Top of ENTRIES PROVIDED

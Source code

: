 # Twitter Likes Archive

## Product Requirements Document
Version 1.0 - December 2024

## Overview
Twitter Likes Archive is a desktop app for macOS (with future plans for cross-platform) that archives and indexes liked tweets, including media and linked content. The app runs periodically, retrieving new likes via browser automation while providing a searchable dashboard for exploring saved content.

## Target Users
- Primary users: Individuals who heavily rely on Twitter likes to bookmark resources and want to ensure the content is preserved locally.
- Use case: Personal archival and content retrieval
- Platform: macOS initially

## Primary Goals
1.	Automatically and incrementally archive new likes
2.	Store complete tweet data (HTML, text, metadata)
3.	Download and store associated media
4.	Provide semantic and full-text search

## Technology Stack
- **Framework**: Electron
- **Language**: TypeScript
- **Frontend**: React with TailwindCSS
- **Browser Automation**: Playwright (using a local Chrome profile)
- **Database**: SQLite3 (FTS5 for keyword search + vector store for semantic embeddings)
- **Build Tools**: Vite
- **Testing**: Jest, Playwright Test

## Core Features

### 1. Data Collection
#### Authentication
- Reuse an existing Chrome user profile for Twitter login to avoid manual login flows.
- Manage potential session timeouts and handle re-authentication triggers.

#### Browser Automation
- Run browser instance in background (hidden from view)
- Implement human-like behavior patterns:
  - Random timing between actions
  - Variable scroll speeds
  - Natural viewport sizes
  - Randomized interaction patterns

Bottom of ENTRIES PROVIDED

# [REQUIRED WORK]
Give back every line of the data above exactly as written.

# [RESPONSE BOX]
Source code

: # Twitter Likes Archive

## Product Requirements Document
Version 1.0 - December 2024

## Overview
Twitter Likes Archive is a desktop app for macOS (with future plans for cross-platform) that archives and indexes liked tweets, including media and linked content. The app runs periodically, retrieving new likes via browser automation while providing a searchable dashboard for exploring saved content.

## Target Users
- Primary users: Individuals who heavily rely on Twitter likes to bookmark resources and want to ensure the content is preserved locally.
- Use case: Personal archival and content retrieval
- Platform: macOS initially

## Primary Goals
1.	Automatically and incrementally archive new likes
2.	Store complete tweet data (HTML, text, metadata)
3.	Download and store associated media
4.	Provide semantic and full-text search

## Technology Stack
- **Framework**: Electron
- **Language**: TypeScript
- **Frontend**: React with TailwindCSS
- **Browser Automation**: Playwright (using a local Chrome profile)
- **Database**: SQLite3 (FTS5 for keyword search + vector store for semantic embeddings)
- **Build Tools**: Vite
- **Testing**: Jest, Playwright Test

## Core Features

### 1. Data Collection
#### Authentication
- Reuse an existing Chrome user profile for Twitter login to avoid manual login flows.
- Manage potential session timeouts and handle re-authentication triggers.

#### Browser Automation
- Run browser instance in background (hidden from view)
- Implement human-like behavior patterns:
  - Random timing between actions
  - Variable scroll speeds
  - Natural viewport sizes
  - Randomized interaction patterns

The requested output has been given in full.